Give back all of the data exactly, with every picture omitted.

=-=-=-=-=

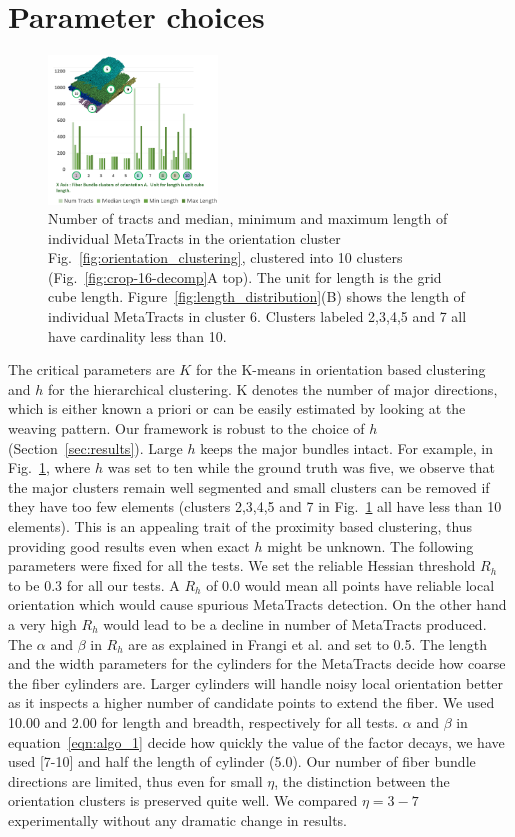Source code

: \section{Parameter choices}
\label{sec:param_choices}
\begin{figure}
\centering
	\includegraphics[width=0.4\textwidth]{imagesMT2014/crop-16/histogram_10_A.PNG}
	\caption{Number of tracts and median, minimum and maximum length of individual MetaTracts in the orientation cluster Fig.~\ref{fig:orientation_clustering}, clustered into 10 clusters (Fig.~\ref{fig:crop-16-decomp}A top). The unit for length is the grid cube length. Figure~\ref{fig:length_distribution}(B) shows the length of individual MetaTracts in cluster 6. Clusters labeled 2,3,4,5 and 7 all have cardinality less than 10. }
	\label{fig:len_dist_crop16}
\end{figure}
The critical parameters are $K$ for the K-means in orientation based clustering and $h$ for the hierarchical clustering. K denotes the number of major directions, which is either known a priori or can be easily estimated by looking at the weaving pattern. 
Our framework is robust to the choice of $h$ (Section~\ref{sec:results}). Large $h$ keeps the major bundles intact. For example, in  Fig.~\ref{fig:len_dist_crop16}, where $h$ was set to ten while the ground truth was five, we observe that the major clusters remain well segmented and small clusters can be removed if they have too few elements (clusters 2,3,4,5 and 7 in Fig.~\ref{fig:len_dist_crop16} all have less than 10 elements). This is an appealing trait of the proximity based clustering, thus providing good results even when exact $h$ might be unknown.
The following parameters were fixed for all the tests. We set the reliable Hessian threshold $R_{h}$ to be 0.3 for all our tests. A $R_{h}$ of 0.0 would mean all points have reliable local orientation which would cause spurious MetaTracts detection. On the other hand a very high $ R_{h}$ would lead to be a decline in number of MetaTracts produced. The $\alpha$ and $\beta$ in $R_{h}$ are as explained in Frangi et al. \cite{Frangi1998} and set to 0.5. The length and the width parameters for the cylinders for the MetaTracts decide how coarse the fiber cylinders are. Larger cylinders will handle noisy local orientation better as it inspects a higher number of candidate points to extend the fiber. We used 10.00 and 2.00 for length and breadth, respectively for all tests. $\alpha$ and $\beta$ in equation~\ref{eqn:algo_1} decide how quickly the value of the factor decays, we have used [7-10] and half the length of cylinder (5.0). Our number of fiber bundle directions are limited, thus even for small $\eta$, the distinction between the orientation clusters is preserved quite well. We compared  $\eta=3-7$ experimentally without any dramatic change in results.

=-=-=-=-=

-- PROBLEM SOLUTION --
Source code

: \section{Parameter choices}
\label{sec:param_choices}
\begin{figure}
\centering
	\includegraphics[width=0.4\textwidth]{imagesMT2014/crop-16/histogram_10_A.PNG}
	\caption{Number of tracts and median, minimum and maximum length of individual MetaTracts in the orientation cluster Fig.~\ref{fig:orientation_clustering}, clustered into 10 clusters (Fig.~\ref{fig:crop-16-decomp}A top). The unit for length is the grid cube length. Figure~\ref{fig:length_distribution}(B) shows the length of individual MetaTracts in cluster 6. Clusters labeled 2,3,4,5 and 7 all have cardinality less than 10. }
	\label{fig:len_dist_crop16}
\end{figure}
The critical parameters are $K$ for the K-means in orientation based clustering and $h$ for the hierarchical clustering. K denotes the number of major directions, which is either known a priori or can be easily estimated by looking at the weaving pattern. 
Our framework is robust to the choice of $h$ (Section~\ref{sec:results}). Large $h$ keeps the major bundles intact. For example, in  Fig.~\ref{fig:len_dist_crop16}, where $h$ was set to ten while the ground truth was five, we observe that the major clusters remain well segmented and small clusters can be removed if they have too few elements (clusters 2,3,4,5 and 7 in Fig.~\ref{fig:len_dist_crop16} all have less than 10 elements). This is an appealing trait of the proximity based clustering, thus providing good results even when exact $h$ might be unknown.
The following parameters were fixed for all the tests. We set the reliable Hessian threshold $R_{h}$ to be 0.3 for all our tests. A $R_{h}$ of 0.0 would mean all points have reliable local orientation which would cause spurious MetaTracts detection. On the other hand a very high $ R_{h}$ would lead to be a decline in number of MetaTracts produced. The $\alpha$ and $\beta$ in $R_{h}$ are as explained in Frangi et al. \cite{Frangi1998} and set to 0.5. The length and the width parameters for the cylinders for the MetaTracts decide how coarse the fiber cylinders are. Larger cylinders will handle noisy local orientation better as it inspects a higher number of candidate points to extend the fiber. We used 10.00 and 2.00 for length and breadth, respectively for all tests. $\alpha$ and $\beta$ in equation~\ref{eqn:algo_1} decide how quickly the value of the factor decays, we have used [7-10] and half the length of cylinder (5.0). Our number of fiber bundle directions are limited, thus even for small $\eta$, the distinction between the orientation clusters is preserved quite well. We compared  $\eta=3-7$ experimentally without any dramatic change in results.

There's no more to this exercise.